- **TASK STATEMENT**
Every line from the one with "const diffMs = endDate.getTime()" through the final line of the entries below should be returned exactly; leave out all other lines.

Start of Block

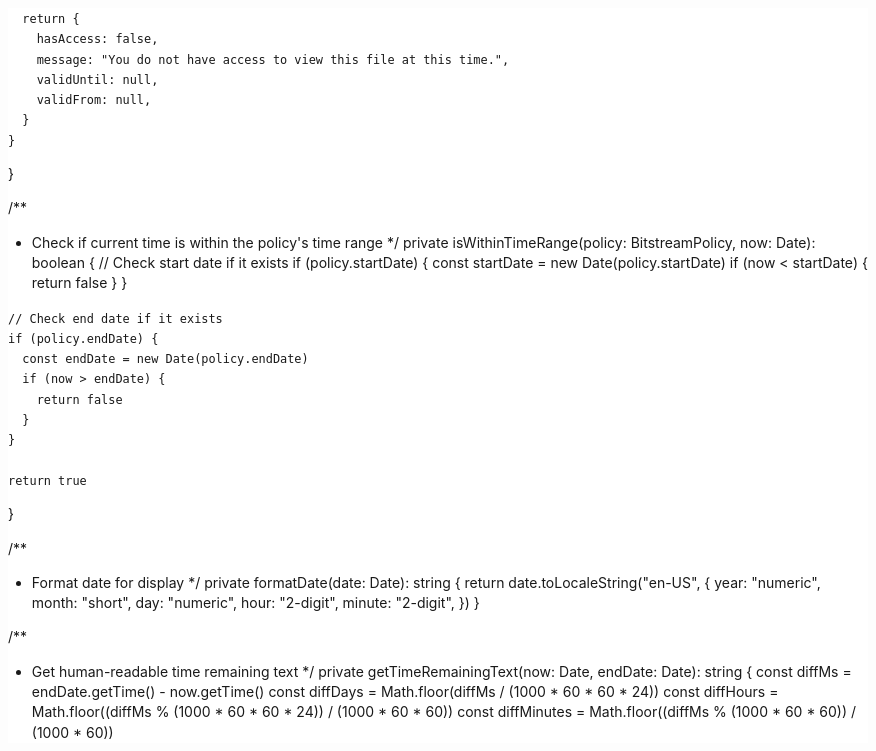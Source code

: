       return {
        hasAccess: false,
        message: "You do not have access to view this file at this time.",
        validUntil: null,
        validFrom: null,
      }
    }
  }

  /**
   * Check if current time is within the policy's time range
   */
  private isWithinTimeRange(policy: BitstreamPolicy, now: Date): boolean {
    // Check start date if it exists
    if (policy.startDate) {
      const startDate = new Date(policy.startDate)
      if (now < startDate) {
        return false
      }
    }

    // Check end date if it exists
    if (policy.endDate) {
      const endDate = new Date(policy.endDate)
      if (now > endDate) {
        return false
      }
    }

    return true
  }

  /**
   * Format date for display
   */
  private formatDate(date: Date): string {
    return date.toLocaleString("en-US", {
      year: "numeric",
      month: "short",
      day: "numeric",
      hour: "2-digit",
      minute: "2-digit",
    })
  }

  /**
   * Get human-readable time remaining text
   */
  private getTimeRemainingText(now: Date, endDate: Date): string {
    const diffMs = endDate.getTime() - now.getTime()
    const diffDays = Math.floor(diffMs / (1000 * 60 * 60 * 24))
    const diffHours = Math.floor((diffMs % (1000 * 60 * 60 * 24)) / (1000 * 60 * 60))
    const diffMinutes = Math.floor((diffMs % (1000 * 60 * 60)) / (1000 * 60))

End of Block

- **SOLVED PROBLEM**
    const diffMs = endDate.getTime() - now.getTime()
    const diffDays = Math.floor(diffMs / (1000 * 60 * 60 * 24))
    const diffHours = Math.floor((diffMs % (1000 * 60 * 60 * 24)) / (1000 * 60 * 60))
    const diffMinutes = Math.floor((diffMs % (1000 * 60 * 60)) / (1000 * 60))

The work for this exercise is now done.